Gye Nyame is one of the Adinkra symbols of the Akan people of Ghana. It is translated into English literally as 'Except God' or 'Except for God' where the Akan name for God - nyame is used.

== Meaning ==
Gye Nyame, according to the Akan belief, is interpreted as the belief of the existence of an omnipotent supreme deity that is to be revered above all others. Other interpretations of this symbol speak to a belief of a supreme deity that existed before creation who would continue to exist after everything no longer exists. This second interpretation speaks to the cultivation of humility in the human race.

== Use ==
Gye Nyame as an Adinkra symbol is considered one of the widely used Adinkra symbols in the Ghanaian culture and government. It is a part of the symbols found on the wall of the Ghanaian embassy in Washington DC, United States. It is also found as one of the security features of the 200 ghana cedi note - highest denomination of the Ghanaian currency issued by the Bank of Ghana as official Ghanaian currency in 2019. It is also used widely in the design of textiles, jewelry, decorations and artwork.
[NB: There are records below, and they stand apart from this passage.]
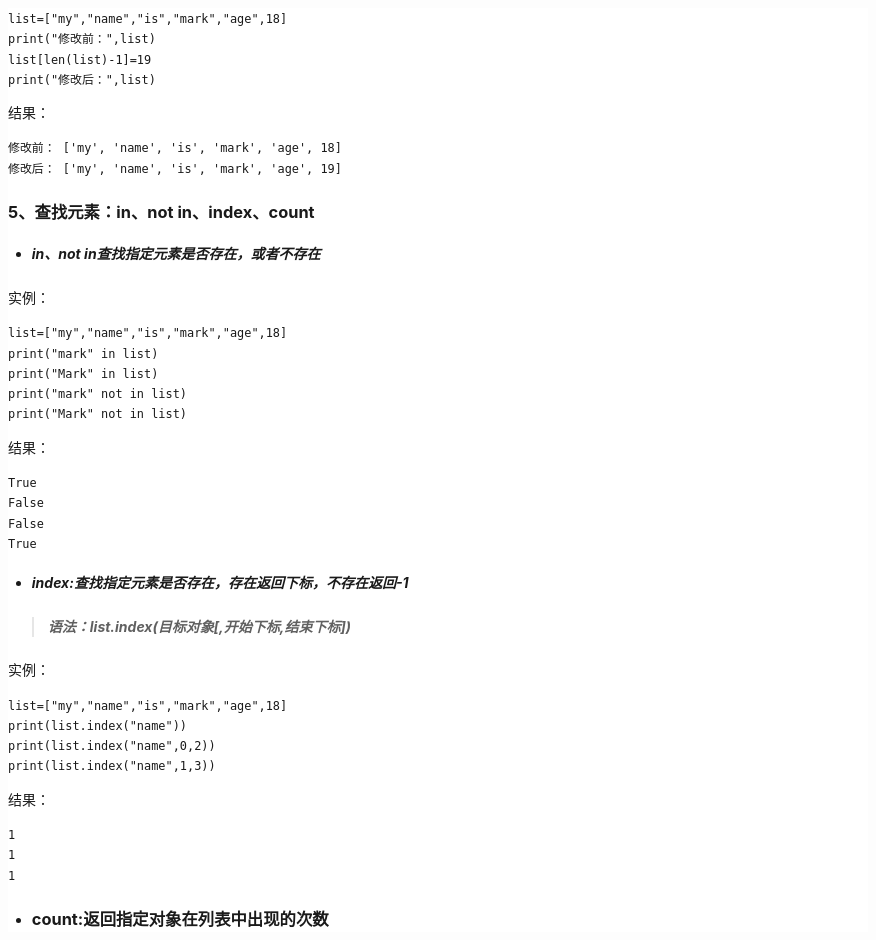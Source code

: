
 ```
list=["my","name","is","mark","age",18]
print("修改前：",list)
list[len(list)-1]=19
print("修改后：",list)
```

结果：

```
修改前： ['my', 'name', 'is', 'mark', 'age', 18]
修改后： ['my', 'name', 'is', 'mark', 'age', 19]
```

### 5、查找元素：in、not in、index、count

* ##### in、not in查找指定元素是否存在，或者不存在

实例：

```
list=["my","name","is","mark","age",18]
print("mark" in list)
print("Mark" in list)
print("mark" not in list)
print("Mark" not in list)
```

结果：

```
True
False
False
True
```

* ##### index:查找指定元素是否存在，存在返回下标，不存在返回-1

> ##### 语法：list.index\(目标对象\[,开始下标,结束下标\]\)

实例：

```
list=["my","name","is","mark","age",18]
print(list.index("name"))
print(list.index("name",0,2))
print(list.index("name",1,3))
```

结果：

```
1
1
1
```

* ### count:返回指定对象在列表中出现的次数
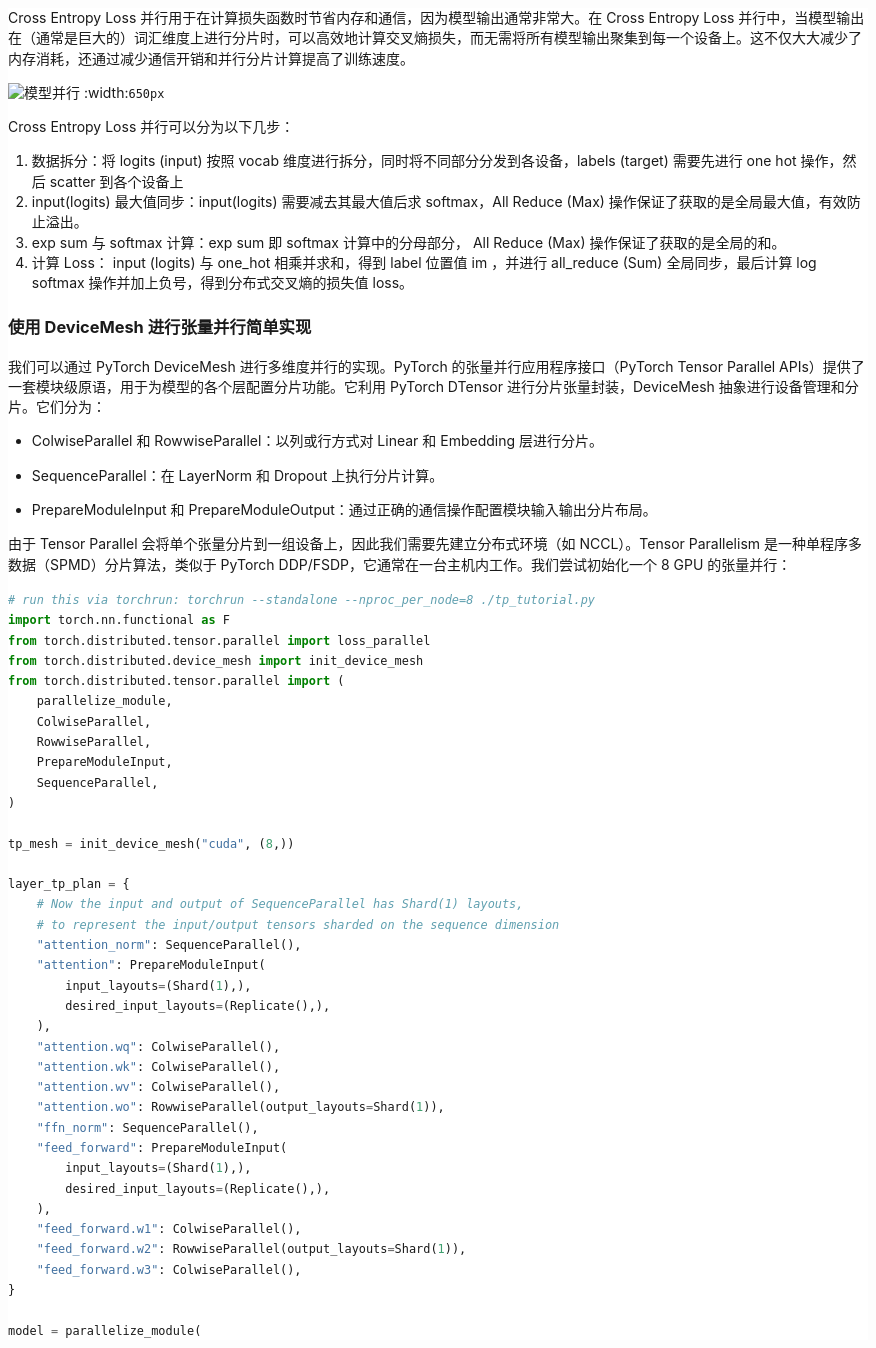 Cross Entropy Loss 并行用于在计算损失函数时节省内存和通信，因为模型输出通常非常大。在 Cross Entropy Loss 并行中，当模型输出在（通常是巨大的）词汇维度上进行分片时，可以高效地计算交叉熵损失，而无需将所有模型输出聚集到每一个设备上。这不仅大大减少了内存消耗，还通过减少通信开销和并行分片计算提高了训练速度。

![模型并行](../images/05Framework04Parallel/03ModelParallel11.png)
:width:`650px`

Cross Entropy Loss 并行可以分为以下几步：

1. 数据拆分：将 logits (input) 按照 vocab 维度进行拆分，同时将不同部分分发到各设备，labels (target) 需要先进行 one hot 操作，然后 scatter 到各个设备上
2. input(logits) 最大值同步：input(logits) 需要减去其最大值后求 softmax，All Reduce (Max) 操作保证了获取的是全局最大值，有效防止溢出。
3. exp sum 与 softmax 计算：exp sum 即 softmax 计算中的分母部分， All Reduce (Max) 操作保证了获取的是全局的和。
4. 计算 Loss： input (logits) 与 one_hot 相乘并求和，得到 label 位置值 im ，并进行 all_reduce (Sum) 全局同步，最后计算 log softmax 操作并加上负号，得到分布式交叉熵的损失值 loss。

### 使用 DeviceMesh 进行张量并行简单实现

我们可以通过 PyTorch DeviceMesh 进行多维度并行的实现。PyTorch 的张量并行应用程序接口（PyTorch Tensor Parallel APIs）提供了一套模块级原语，用于为模型的各个层配置分片功能。它利用 PyTorch DTensor 进行分片张量封装，DeviceMesh 抽象进行设备管理和分片。它们分为：

- ColwiseParallel 和 RowwiseParallel：以列或行方式对 Linear 和 Embedding 层进行分片。

- SequenceParallel：在 LayerNorm 和 Dropout 上执行分片计算。

- PrepareModuleInput 和 PrepareModuleOutput：通过正确的通信操作配置模块输入输出分片布局。

由于 Tensor Parallel 会将单个张量分片到一组设备上，因此我们需要先建立分布式环境（如 NCCL）。Tensor Parallelism 是一种单程序多数据（SPMD）分片算法，类似于 PyTorch DDP/FSDP，它通常在一台主机内工作。我们尝试初始化一个 8 GPU 的张量并行：

```python
# run this via torchrun: torchrun --standalone --nproc_per_node=8 ./tp_tutorial.py
import torch.nn.functional as F
from torch.distributed.tensor.parallel import loss_parallel
from torch.distributed.device_mesh import init_device_mesh
from torch.distributed.tensor.parallel import (
    parallelize_module,
    ColwiseParallel,
    RowwiseParallel,
    PrepareModuleInput,
    SequenceParallel,
)

tp_mesh = init_device_mesh("cuda", (8,))

layer_tp_plan = {
    # Now the input and output of SequenceParallel has Shard(1) layouts,
    # to represent the input/output tensors sharded on the sequence dimension
    "attention_norm": SequenceParallel(),
    "attention": PrepareModuleInput(
        input_layouts=(Shard(1),),
        desired_input_layouts=(Replicate(),),
    ),
    "attention.wq": ColwiseParallel(),
    "attention.wk": ColwiseParallel(),
    "attention.wv": ColwiseParallel(),
    "attention.wo": RowwiseParallel(output_layouts=Shard(1)),
    "ffn_norm": SequenceParallel(),
    "feed_forward": PrepareModuleInput(
        input_layouts=(Shard(1),),
        desired_input_layouts=(Replicate(),),
    ),
    "feed_forward.w1": ColwiseParallel(),
    "feed_forward.w2": RowwiseParallel(output_layouts=Shard(1)),
    "feed_forward.w3": ColwiseParallel(),
}

model = parallelize_module(
```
It was included as one of the Adinkra symbols on the attire of John Mahama, worn for his swearing-in ceremony as president of Ghana in 2025. It also was used in the design of a carved stool presented to Queen Elizabeth II, Queen of the United Kingdom.

The phrase Gye Nyame is also widely used in the Ghanaian context. The phrase is seen on the 50, 200, 100, 500 and 5000 cedis notes issued by the Bank of Ghana as official Ghanaian currency between 1972 and 1994. It is also used as the name of a gas field located 60 km offshore Takoradi in the Western region of Ghana.